Ghanaian monarch (died 2023)

Sulemana Tuntumba Boresa II (early 1930s – 4 February 2023) was the Overlord of the Gonja Kingdom and President of the Savannah Regional house of chiefs. He was enskinned in March 2010 after the demise of Bawah Abudu Doshie.

== Early life and education ==
Sulemana was born in the early 1930s to Yapeiwura Bakari the son of Yagbonwura Mahama of Kusawgu and Mma Nyenbali Chiraba. He was raised by his uncle in Zogu a village near Yapei after his father passed on. His father married eleven wives. Sulemana was the fourth born of the 30 children of his father.

== Career ==
He worked in the building and construction industry as a master in carpentry and joinery.
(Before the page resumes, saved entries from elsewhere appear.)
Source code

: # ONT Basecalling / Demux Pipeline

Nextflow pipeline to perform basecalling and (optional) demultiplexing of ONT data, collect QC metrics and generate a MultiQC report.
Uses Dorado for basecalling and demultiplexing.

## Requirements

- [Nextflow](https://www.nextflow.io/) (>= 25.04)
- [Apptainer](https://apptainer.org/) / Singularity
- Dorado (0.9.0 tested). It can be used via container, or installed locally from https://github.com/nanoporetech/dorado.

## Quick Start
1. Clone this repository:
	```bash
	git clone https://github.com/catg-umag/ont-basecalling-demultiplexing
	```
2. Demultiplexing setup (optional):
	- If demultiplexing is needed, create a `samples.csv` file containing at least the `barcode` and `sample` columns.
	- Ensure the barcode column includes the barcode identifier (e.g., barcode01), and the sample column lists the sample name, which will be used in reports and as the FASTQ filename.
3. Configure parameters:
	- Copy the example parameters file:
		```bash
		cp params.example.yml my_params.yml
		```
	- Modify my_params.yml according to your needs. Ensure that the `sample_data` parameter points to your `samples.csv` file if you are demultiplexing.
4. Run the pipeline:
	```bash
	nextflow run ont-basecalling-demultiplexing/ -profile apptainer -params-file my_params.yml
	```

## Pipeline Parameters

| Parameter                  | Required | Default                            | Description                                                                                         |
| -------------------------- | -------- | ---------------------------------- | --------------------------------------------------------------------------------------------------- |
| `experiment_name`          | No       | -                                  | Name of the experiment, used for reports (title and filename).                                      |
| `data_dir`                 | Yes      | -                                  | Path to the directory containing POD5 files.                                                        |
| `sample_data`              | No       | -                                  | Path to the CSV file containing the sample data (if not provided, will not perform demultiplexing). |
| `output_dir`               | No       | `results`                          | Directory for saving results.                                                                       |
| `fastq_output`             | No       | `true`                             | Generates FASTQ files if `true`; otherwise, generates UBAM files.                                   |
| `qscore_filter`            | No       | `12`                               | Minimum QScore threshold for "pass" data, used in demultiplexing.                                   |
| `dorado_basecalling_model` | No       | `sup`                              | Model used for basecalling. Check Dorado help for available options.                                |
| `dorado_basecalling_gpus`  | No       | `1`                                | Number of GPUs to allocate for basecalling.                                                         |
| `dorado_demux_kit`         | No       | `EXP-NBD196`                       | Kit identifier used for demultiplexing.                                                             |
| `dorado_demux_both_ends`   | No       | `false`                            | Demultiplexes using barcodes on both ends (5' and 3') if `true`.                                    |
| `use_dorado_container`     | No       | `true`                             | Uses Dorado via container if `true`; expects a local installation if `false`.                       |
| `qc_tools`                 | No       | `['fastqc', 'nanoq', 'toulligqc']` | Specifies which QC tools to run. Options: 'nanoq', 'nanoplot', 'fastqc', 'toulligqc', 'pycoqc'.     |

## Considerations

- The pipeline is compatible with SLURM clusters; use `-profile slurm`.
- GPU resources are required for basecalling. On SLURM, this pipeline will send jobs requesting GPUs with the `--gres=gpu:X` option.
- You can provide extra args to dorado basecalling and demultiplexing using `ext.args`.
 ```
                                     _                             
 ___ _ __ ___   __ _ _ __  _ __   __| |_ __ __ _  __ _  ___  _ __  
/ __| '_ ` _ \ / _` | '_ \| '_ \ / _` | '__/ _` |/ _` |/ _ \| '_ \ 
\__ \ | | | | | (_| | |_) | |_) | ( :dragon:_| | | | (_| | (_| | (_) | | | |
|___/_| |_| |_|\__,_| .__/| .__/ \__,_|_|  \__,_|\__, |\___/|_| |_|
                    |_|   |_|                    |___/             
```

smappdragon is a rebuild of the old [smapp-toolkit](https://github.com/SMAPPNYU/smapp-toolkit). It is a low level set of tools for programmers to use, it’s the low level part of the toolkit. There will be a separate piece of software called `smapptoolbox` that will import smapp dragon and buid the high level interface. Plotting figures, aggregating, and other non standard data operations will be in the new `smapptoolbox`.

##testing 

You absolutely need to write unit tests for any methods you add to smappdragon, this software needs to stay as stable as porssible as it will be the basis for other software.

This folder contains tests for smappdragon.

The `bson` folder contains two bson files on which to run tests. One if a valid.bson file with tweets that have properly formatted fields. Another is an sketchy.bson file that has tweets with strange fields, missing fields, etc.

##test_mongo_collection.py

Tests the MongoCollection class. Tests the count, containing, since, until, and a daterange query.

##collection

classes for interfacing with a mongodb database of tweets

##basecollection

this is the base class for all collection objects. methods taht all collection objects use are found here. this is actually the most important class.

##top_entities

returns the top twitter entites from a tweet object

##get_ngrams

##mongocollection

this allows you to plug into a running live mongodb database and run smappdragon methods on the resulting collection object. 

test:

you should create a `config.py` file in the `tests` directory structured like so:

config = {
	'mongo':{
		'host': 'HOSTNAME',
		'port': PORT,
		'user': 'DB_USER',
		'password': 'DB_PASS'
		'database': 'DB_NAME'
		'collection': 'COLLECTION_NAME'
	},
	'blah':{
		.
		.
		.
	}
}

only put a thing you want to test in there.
In his private life, he worked with several organisations such as Ministry of Agriculture, Saba International Construction Company who constructed the Ghana Foods Distribution Depot in Tamale in 1957, SIMS Construction, Tamale Supplies, a construction firm, Tuffour Construction and many others. He later on joined the 48 Engineering Regiment and took part in the construction of the Kaladan Barracks, Kamina Barracks, and Barwah Barracks, base of the Airborne Force in Tamale.

In 1974 he was transferred to Savelugu Local Council as the clerk of council to set up that Administration.

He lived and worked in the Savelugu-Nantong Council over fifteen years until 1979 when he was finally transferred back to Tamale Municipal Assembly where he worked until his retirement in the year 1993.

== As Yagbonwura ==
Sulemana before his enskinement as Yagbonwura, he was the Paramount Chief of the Kusawgu Traditional Area of Gonja under the skin name Kusawguwura Sulemana Jakpa. Since Kusawgu was one of the five gates to the Yagbon seat of the kingdom he rose from being a paramount chief to be the Overlord. He was enskinned as Yagbonwura at Damongo in March 2010.